若林計志が経営・MBAのフレームワークやマネジメント理論を応用しながら、ビジネス・社会問題を考察します

フィーリングを重視した採用活動

企業の採用活動における面接とは、言って見ればお見合いです。うまく行けばお互いハッピーですし、そうでなければお互いに取って不幸です。

「安定」を求める人が、「挑戦」を重視する会社に入っても結局うまく行きませんし、逆も然りです。

学歴や容姿だけで結婚相手を選ぶ人はほとんどいないのと同じで、本来は面接とは、対等な立場でお互いの価値観が合うかどうかをチェックする場です。ところが実際の採用面接では、相手に気に入られるようなキャラを無理に演じる人も多いのも事実です。(私も昔は近い事をやっていましたが。)

採用担当はあの手この手でそれを見抜こうとしますが、就活生(転職者)はマニュアルなどを読みながら対策を立てますので、それを短期間で見抜くのは至難の業です。

その点、インターン制度や試用期間を設けることはお互いに取ってメリットがあります。しばらくの間、一緒の職場で働いてみると、その人のキャラクターが自然にわかりますし、本人も、自分がその会社に合うかどうかが直感的に分かるからです。

僕自身も、憧れの会社でインターンしてみて、入社を見直した事がありますが、人生をムダにしないためにも、こういうプロセスは重要なのです。

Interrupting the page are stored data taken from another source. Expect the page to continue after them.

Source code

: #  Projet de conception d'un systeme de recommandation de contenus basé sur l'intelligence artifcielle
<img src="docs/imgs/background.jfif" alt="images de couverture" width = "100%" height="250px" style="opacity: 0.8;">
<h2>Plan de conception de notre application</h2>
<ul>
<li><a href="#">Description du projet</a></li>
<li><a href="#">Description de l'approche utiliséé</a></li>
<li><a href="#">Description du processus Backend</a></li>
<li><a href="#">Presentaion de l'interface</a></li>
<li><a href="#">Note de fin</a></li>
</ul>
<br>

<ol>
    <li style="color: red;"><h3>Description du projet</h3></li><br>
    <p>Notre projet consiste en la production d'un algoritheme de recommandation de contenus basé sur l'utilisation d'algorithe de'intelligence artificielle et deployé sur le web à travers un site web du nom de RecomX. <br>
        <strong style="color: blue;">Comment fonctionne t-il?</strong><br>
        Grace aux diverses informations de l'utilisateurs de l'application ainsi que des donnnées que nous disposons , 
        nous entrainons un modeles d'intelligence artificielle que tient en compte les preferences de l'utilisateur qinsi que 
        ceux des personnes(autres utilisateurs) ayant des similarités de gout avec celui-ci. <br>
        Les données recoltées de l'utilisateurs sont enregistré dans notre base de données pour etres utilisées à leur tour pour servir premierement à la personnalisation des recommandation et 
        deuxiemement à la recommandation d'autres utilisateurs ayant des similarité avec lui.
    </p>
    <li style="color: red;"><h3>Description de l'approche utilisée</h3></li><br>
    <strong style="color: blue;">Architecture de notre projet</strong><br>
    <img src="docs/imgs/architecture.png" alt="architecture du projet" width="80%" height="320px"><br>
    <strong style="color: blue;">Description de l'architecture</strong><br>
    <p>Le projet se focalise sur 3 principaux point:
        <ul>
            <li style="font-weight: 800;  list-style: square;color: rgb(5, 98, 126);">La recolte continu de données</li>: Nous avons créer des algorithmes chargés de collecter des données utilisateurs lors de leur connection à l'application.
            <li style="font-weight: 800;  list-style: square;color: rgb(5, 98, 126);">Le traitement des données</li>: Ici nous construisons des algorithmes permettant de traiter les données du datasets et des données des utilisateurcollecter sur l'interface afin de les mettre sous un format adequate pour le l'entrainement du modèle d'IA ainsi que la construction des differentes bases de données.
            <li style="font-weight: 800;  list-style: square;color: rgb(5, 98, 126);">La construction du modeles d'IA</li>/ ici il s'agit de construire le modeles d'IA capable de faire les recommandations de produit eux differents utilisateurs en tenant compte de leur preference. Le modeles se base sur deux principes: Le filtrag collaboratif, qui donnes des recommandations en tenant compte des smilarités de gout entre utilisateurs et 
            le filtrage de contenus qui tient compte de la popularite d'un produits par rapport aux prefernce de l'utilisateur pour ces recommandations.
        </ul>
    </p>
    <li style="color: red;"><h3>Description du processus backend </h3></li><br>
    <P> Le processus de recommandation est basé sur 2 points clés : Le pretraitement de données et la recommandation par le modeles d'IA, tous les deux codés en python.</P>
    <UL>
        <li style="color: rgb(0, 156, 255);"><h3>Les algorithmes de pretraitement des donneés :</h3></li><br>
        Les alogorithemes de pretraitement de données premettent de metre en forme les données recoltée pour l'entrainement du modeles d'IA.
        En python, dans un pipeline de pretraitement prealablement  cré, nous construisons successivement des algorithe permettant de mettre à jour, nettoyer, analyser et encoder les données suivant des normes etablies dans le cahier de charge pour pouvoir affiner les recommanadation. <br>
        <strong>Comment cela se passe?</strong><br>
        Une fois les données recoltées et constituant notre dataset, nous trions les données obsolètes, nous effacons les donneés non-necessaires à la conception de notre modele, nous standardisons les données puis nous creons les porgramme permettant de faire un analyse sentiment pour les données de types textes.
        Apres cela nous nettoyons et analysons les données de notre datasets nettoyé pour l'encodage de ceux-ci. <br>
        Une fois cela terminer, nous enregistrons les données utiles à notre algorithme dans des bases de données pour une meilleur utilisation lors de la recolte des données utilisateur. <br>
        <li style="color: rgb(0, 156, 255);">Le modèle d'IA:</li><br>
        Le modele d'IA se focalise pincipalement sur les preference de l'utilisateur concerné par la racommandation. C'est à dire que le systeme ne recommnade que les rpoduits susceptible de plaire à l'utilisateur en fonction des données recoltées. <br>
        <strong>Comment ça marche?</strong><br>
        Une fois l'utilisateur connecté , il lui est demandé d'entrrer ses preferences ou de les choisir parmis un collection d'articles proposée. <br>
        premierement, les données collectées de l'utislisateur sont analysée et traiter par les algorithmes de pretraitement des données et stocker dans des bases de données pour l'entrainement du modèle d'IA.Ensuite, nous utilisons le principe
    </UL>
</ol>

人間の直観が案外正しい事は、最近になっていろいろな心理実験で証明されつつあります。私も数百名の履歴書を見ながら採用面接をする経験を何度かしましたが、何となくいいと思った人は、数年つきあってもやっぱり印象は変わらない事がほとんどでした。

もちろん、経歴やスキルが不要だと言っている訳ではないのですが、それだけではあまりに不十分なのです。

ただし直観はあくまでフワッとした感覚的なので、立派な経歴を見せられると気持ちはゆらぎます。ただし「なんだか違和感があるな」と思った人は、やっぱり合わない人が多かったのも事実です。その人がいい、悪い、優秀だ、優秀ではない、という問題ではなく、一緒に働くメンバーとして、お互いにフィーリング(相性)が合うかどうかが重要なのです。

昔、上司が「早く採用しろ」「フィーリングなんか関係ない」とあまりにせき立てるので、しぶしぶ経歴ベースで採用した結果、散々だったことがあります。(これは、いろいろな意味で良い勉強になりました。)

やはり、同じ価値観を同僚とも共有できるのであれば楽しいし、モチベーションが上がります。またその人が退職したとしても、良い関係が続きます。その意味で、組織を作る上で最初のゲートである採用は、重要な「環境コントロール」活動なのです。